Antwerp (Brussels Morning Newspaper) – The Joint Dockworkers Union Front published a pamphlet showing that dockworkers will conduct one-hour work stops at different terminals on Monday. All three organisations of ABVV-BTB, ACV-Transcom, and ACLVB are opposed to conducting a complete 24-hour work stoppage at this time.
Belgium‘s port workers in Antwerp, Zeebrugge, and Ghent will stop their activities for a single hour on Monday after receiving instructions from the Joint Dockworkers Union Front. Dockworkers with logistics staff and expert port personnel will participate in action as outlined in a pamphlet that received analysis by Flows magazine and Belga.
The dock unions have chosen limited action against broader national strike activities because ABVV-BTB and other unions have chosen to participate in the national strike. Representatives of the many unions will clarify their reason for refraining from joining the nationwide labor strike in the one-hour informational break by emphasising their disagreement with the timing and method of negotiations.
The Joint Dockworkers Union Front demands three essential conditions that include the protection of port-specific unemployment rules alongside existing pension plans and acknowledgment of dock work-specific periods during pension assessment. The unions anticipate diminished bargaining power from conducting full-scale, immediate strikes, which leads them to choose strategic actions that will result in better outcomes.

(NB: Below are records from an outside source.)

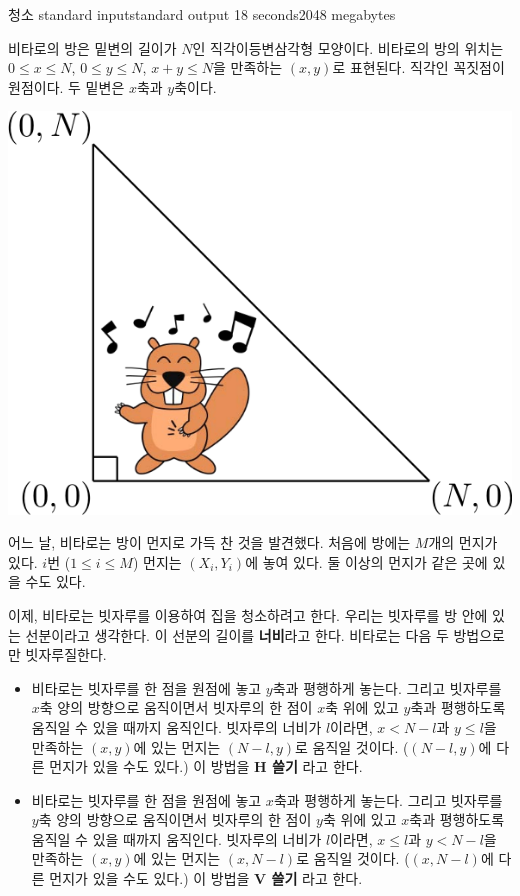 \begin{problem}{청소}
	{standard input}{standard output}
	{18 seconds}{2048 megabytes}{}
	
	비타로의 방은 밑변의 길이가 $N$인 직각이등변삼각형 모양이다. 비타로의 방의 위치는 $0 \le x \le N$, $0 \le y \le N$, $x+y \le N$을 만족하는 $(x, y)$로 표현된다. 직각인 꼭짓점이 원점이다. 두 밑변은 $x$축과 $y$축이다.
	
	\begin{center}
		\includegraphics[width=0.5\linewidth]{img1.png}
	\end{center}
	
	
	
	어느 날, 비타로는 방이 먼지로 가득 찬 것을 발견했다. 처음에 방에는 $M$개의 먼지가 있다. $i$번 ($1 \le i \le M$) 먼지는 $(X_i, Y_i)$에 놓여 있다. 둘 이상의 먼지가 같은 곳에 있을 수도 있다.
	
	이제, 비타로는 빗자루를 이용하여 집을 청소하려고 한다. 우리는 빗자루를 방 안에 있는 선분이라고 생각한다. 이 선분의 길이를 \textbf{너비}라고 한다. 비타로는 다음 두 방법으로만 빗자루질한다.
	
	
	\begin{itemize}
		\item 비타로는 빗자루를 한 점을 원점에 놓고 $y$축과 평행하게 놓는다. 그리고 빗자루를 $x$축 양의 방향으로 움직이면서 빗자루의 한 점이 $x$축 위에 있고 $y$축과 평행하도록 움직일 수 있을 때까지 움직인다. 빗자루의 너비가 $l$이라면, $x<N-l$과 $y \le l$을 만족하는 $(x, y)$에 있는 먼지는 $(N-l, y)$로 움직일 것이다. ($(N-l, y)$에 다른 먼지가 있을 수도 있다.) 이 방법을 \textbf{H 쓸기} 라고 한다.
		
		\item 비타로는 빗자루를 한 점을 원점에 놓고 $x$축과 평행하게 놓는다. 그리고 빗자루를 $y$축 양의 방향으로 움직이면서 빗자루의 한 점이 $y$축 위에 있고 $x$축과 평행하도록 움직일 수 있을 때까지 움직인다. 빗자루의 너비가 $l$이라면, $x\le l$과 $y < N-l$을 만족하는 $(x, y)$에 있는 먼지는 $(x, N-l)$로 움직일 것이다. ($(x, N-l)$에 다른 먼지가 있을 수도 있다.) 이 방법을 \textbf{V 쓸기} 라고 한다.
	\end{itemize}
	

\end{problem}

The unions base their decision on their doubts about how the government will execute labor agreements. Monday’s industrial actions will predominantly stem from the pilots’ strike, but river pilots will not strike. Multiple ports are drafting backup plans as ships begin sending their routes toward other regional countries.
What is the context behind the Belgian dockworkers’ labor dispute?
Trade in Europe heavily relies on the Belgian ports system, which includes Antwerp as the second-largest European port alongside Zeebrugge and Ghent, which process over 270 million tons of cargo each year. Specially designed unemployment systems, along with pension schemes, serve dockworkers because their physical work nature requires unexpected labor scheduling. Government reforms that propose altering early retirement rules and unemployment benefits dating systems have caused political tensions throughout Belgium.
Many strikes occurred across Belgium in 2023 when workers protested pension benefits and wage compensation. This led to disruption throughout supply chains. Workers fear that new policies might weaken specific safeguards in their employment benefits, such as weather-caused work stoppage, unemployment protection, and pension measurement for seasonal layoffs.
Members of the Joint Dockworkers Union Front, consisting of ABVV-BTB ACV-Transcom and ACLVB emphasize port workers must endure greater physical dangers along with job instability in their sector. Labor unions in Belgium demand more robust protections, given that their national inflation rate currently stands at 3.18 percent (2024).
The maritime industry observes delivery slowdowns because earlier stoppages resulted in ocean freight backlogs, together with ship rerouting to Rotterdam and Le Havre. A one-hour warning strike exists to demonstrate union resolve since workers will increase their action if negotiations prove unsuccessful.